**Task goal**
Scan the records beneath this line for the line holding "A playground to" and the line holding "1. Change the", then transcribe exactly those two and all lines between.

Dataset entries
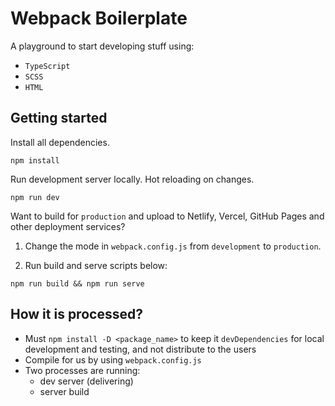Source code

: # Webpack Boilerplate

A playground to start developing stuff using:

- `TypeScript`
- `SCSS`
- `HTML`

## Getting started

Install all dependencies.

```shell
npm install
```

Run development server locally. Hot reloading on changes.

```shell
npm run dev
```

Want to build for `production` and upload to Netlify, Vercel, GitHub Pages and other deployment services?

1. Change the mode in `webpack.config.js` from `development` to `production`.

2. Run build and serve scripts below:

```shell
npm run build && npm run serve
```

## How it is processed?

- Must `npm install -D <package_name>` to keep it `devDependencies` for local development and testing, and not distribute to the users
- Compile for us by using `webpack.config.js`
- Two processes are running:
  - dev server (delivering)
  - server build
* * *
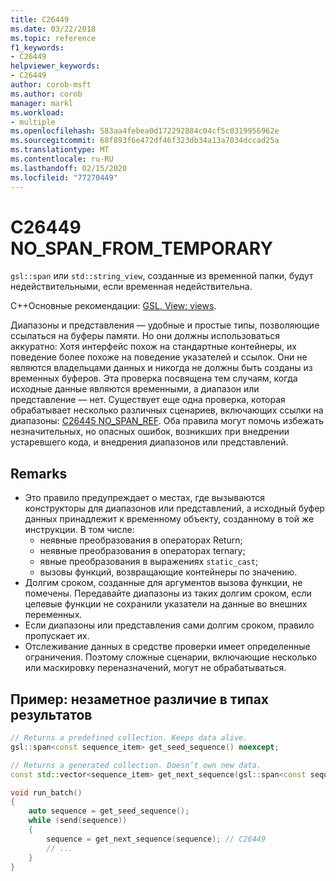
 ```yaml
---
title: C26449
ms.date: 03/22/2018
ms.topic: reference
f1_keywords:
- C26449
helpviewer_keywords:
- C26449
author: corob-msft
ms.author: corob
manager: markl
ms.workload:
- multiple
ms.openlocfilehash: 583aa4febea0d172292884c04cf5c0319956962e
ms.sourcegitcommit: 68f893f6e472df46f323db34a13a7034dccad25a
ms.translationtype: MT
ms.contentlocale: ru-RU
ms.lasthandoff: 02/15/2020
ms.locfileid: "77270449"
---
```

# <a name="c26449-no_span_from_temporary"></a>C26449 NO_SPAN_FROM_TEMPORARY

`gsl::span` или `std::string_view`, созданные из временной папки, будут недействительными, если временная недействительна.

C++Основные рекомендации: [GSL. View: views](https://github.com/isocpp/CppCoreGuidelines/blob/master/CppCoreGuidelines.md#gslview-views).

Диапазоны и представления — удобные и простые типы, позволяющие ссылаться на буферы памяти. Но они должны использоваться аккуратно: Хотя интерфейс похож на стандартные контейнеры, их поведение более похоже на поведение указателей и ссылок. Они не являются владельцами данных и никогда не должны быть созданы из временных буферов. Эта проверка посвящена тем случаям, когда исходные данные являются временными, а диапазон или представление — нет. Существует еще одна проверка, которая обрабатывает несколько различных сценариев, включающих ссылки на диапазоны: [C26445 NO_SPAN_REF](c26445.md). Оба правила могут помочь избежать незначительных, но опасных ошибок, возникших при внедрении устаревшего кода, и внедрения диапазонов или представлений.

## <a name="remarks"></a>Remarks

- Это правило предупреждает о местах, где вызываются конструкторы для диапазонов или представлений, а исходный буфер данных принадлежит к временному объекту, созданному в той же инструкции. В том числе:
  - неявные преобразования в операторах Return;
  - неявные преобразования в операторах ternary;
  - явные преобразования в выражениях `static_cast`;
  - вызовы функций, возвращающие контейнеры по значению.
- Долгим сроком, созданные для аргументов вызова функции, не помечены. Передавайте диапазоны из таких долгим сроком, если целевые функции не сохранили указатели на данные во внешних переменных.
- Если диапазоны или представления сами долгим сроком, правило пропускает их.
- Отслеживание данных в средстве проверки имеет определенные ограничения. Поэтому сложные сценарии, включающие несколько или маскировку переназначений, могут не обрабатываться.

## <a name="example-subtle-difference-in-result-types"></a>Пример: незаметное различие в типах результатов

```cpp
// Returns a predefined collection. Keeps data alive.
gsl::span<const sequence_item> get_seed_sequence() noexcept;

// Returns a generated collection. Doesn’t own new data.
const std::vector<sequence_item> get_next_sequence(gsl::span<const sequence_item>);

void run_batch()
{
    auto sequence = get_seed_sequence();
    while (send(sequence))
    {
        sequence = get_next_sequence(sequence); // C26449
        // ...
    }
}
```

**Exercise response**
A playground to start developing stuff using:

- `TypeScript`
- `SCSS`
- `HTML`

## Getting started

Install all dependencies.

```shell
npm install
```

Run development server locally. Hot reloading on changes.

```shell
npm run dev
```

Want to build for `production` and upload to Netlify, Vercel, GitHub Pages and other deployment services?

1. Change the mode in `webpack.config.js` from `development` to `production`.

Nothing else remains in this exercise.